Caso Rafael: mãe será ouvida novamente e polícia fará buscas e análises em celular

O Jornal da Pampa continua noticiando sobre o caso Rafael. O crime na cidade de Planalto chocou todo o estado. A mãe, Alexandra Dougokenski, deve ser ouvida pela terceira vez. Ela confessou ter matado o menino de 11 anos. A equipe TV Pampa conversou com o advogado de defesa.
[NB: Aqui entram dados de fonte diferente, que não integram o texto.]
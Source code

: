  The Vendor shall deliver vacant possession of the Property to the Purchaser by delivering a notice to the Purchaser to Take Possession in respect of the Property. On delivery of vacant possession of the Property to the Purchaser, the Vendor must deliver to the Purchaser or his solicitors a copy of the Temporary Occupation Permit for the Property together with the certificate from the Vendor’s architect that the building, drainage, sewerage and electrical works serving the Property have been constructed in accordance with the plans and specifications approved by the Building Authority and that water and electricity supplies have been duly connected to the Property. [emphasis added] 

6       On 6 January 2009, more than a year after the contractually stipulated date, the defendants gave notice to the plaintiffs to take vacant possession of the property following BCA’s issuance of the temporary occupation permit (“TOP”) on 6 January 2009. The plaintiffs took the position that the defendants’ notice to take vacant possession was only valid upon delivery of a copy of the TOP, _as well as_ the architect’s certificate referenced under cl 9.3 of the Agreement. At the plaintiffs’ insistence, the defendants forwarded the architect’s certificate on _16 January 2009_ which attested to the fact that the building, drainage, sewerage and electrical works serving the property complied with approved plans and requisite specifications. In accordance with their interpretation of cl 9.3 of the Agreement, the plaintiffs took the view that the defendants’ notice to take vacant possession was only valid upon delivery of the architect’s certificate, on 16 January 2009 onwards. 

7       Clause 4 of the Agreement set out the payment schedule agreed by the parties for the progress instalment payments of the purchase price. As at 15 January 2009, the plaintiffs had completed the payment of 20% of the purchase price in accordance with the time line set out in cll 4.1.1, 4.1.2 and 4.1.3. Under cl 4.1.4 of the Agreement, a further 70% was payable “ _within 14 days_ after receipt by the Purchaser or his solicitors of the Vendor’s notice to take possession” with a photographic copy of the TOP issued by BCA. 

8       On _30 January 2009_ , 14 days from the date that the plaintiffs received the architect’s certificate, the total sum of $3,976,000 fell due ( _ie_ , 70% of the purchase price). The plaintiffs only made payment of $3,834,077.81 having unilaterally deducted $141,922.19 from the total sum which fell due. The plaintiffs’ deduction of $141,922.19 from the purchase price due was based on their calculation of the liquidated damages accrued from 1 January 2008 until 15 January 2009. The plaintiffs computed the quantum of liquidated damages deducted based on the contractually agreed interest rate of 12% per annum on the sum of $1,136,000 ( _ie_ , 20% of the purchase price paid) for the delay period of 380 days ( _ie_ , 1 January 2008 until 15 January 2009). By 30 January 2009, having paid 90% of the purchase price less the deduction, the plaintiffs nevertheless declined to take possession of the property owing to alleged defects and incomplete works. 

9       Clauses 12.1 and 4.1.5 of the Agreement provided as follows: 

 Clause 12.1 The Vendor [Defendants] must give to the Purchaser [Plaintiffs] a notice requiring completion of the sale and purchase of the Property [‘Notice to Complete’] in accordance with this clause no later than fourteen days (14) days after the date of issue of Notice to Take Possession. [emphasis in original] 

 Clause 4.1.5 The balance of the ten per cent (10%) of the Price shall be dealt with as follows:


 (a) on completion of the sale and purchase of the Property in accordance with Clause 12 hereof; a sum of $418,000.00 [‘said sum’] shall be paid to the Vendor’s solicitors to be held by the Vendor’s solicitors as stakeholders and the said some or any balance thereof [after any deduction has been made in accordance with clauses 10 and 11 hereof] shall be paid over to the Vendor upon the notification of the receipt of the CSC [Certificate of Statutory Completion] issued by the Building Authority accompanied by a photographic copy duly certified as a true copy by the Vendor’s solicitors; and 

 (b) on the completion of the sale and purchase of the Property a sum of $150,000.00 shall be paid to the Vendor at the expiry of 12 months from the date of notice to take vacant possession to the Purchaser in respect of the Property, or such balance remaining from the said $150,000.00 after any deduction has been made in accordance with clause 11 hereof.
Presa nesta semana, Alexandra foi transferida para a casa prisional de Guaíba. Ela deve prestar um novo depoimento na próxima quarta-feira, 03 de junho. Será uma nova oportunidade da mãe de Rafael sustentar a versão de que teria cometido um homicídio culposo, quando não há intenção de matar. Segunda Alexandra, ela deu dois comprimidos de diazepam para acalmar o filho que estava agitado. Após constatar a morte, ela mesma escondeu o corpo. O advogado de defesa diz que nesse terceiro depoimento, a acusada vai apresentar mais indícios da versão.

“Trazer a dinâmica dos fatos que nunca foi esclarecida para a polícia. Vai constar, por exemplo também, que ela tem um irmão esquizofrênico que tomava essa medicação, isso também ninguém sabia, não está no inquérito e deve estar no inquérito, porque tudo isso vai fortalecer a tese defensiva, ou seja, homicídio culposo”, explicou o advogado de defesa, Jean Severo.

A defesa quer uma reconstituição do caso. Além de mostrar como colocou o corpo de Rafael numa caixa de papelão, Alexandra precisa se defender da suspeita de estrangulamento, apontada por uma perícia do IGP, que contraria a versão apresentada por ela.

“Esse estrangulamento, esse machucado que ele tem na parte acima do tórax perto do pescoço, se deve ao momento que ela puxa o corpo, já o menino que pesava 40 kg e ela pesava 56 kg, ela teve que fazer uma certa força para tirá-lo de dentro do imóvel, é um segundo momento, é o momento de ocultação de cadáver, onde ela tinha certeza que o menino estava morto”, relatou o advogado de defesa.

O advogado Jean Severo criticou quem relaciona o caso Rafael com o do menino Bernardo Boldrini, morto em 2014. No caso de seis anos atrás, Jean defendeu Edelvânia, amiga da madrasta do garoto assassinado.

“Eles estão querendo fazer um paralelo com o caso Bernardo, isso não existe, caso Bernardo tinha motivação, esse caso não tem motivação, nós estamos falando de uma relação amorosa. Criou-se algo gigantesco que não existe, o que houve é um homicídio culposo, ela deve pagar por isso e deve pagar pela ocultação de cadáver”, disse Severo.

Além do próximo depoimento de Alexandra, a polícia fará buscas em Planalto. Entre eles, as casas onde Rafael foi encontrado morto e onde ele vivia. O celular do menino também está sendo analisado pela perícia, que tenta descobrir se algum conteúdo foi apagado.